-- What the task requires --
The data below should be restated word for word, with every picture omitted.

-- Listed records --

+++++

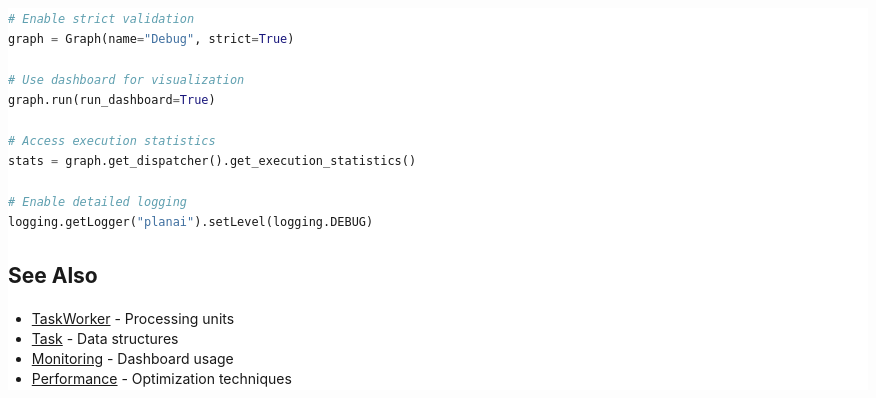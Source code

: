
 ```python
# Enable strict validation
graph = Graph(name="Debug", strict=True)

# Use dashboard for visualization
graph.run(run_dashboard=True)

# Access execution statistics
stats = graph.get_dispatcher().get_execution_statistics()

# Enable detailed logging
logging.getLogger("planai").setLevel(logging.DEBUG)
```

## See Also

- [TaskWorker](/api/taskworker/) - Processing units
- [Task](/api/task/) - Data structures
- [Monitoring](/guide/monitoring/) - Dashboard usage
- [Performance](/guide/performance/) - Optimization techniques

+++++

-- Output of the task --
Source code

:
 ```python
# Enable strict validation
graph = Graph(name="Debug", strict=True)

# Use dashboard for visualization
graph.run(run_dashboard=True)

# Access execution statistics
stats = graph.get_dispatcher().get_execution_statistics()

# Enable detailed logging
logging.getLogger("planai").setLevel(logging.DEBUG)
```

## See Also

- [TaskWorker](/api/taskworker/) - Processing units
- [Task](/api/task/) - Data structures
- [Monitoring](/guide/monitoring/) - Dashboard usage
- [Performance](/guide/performance/) - Optimization techniques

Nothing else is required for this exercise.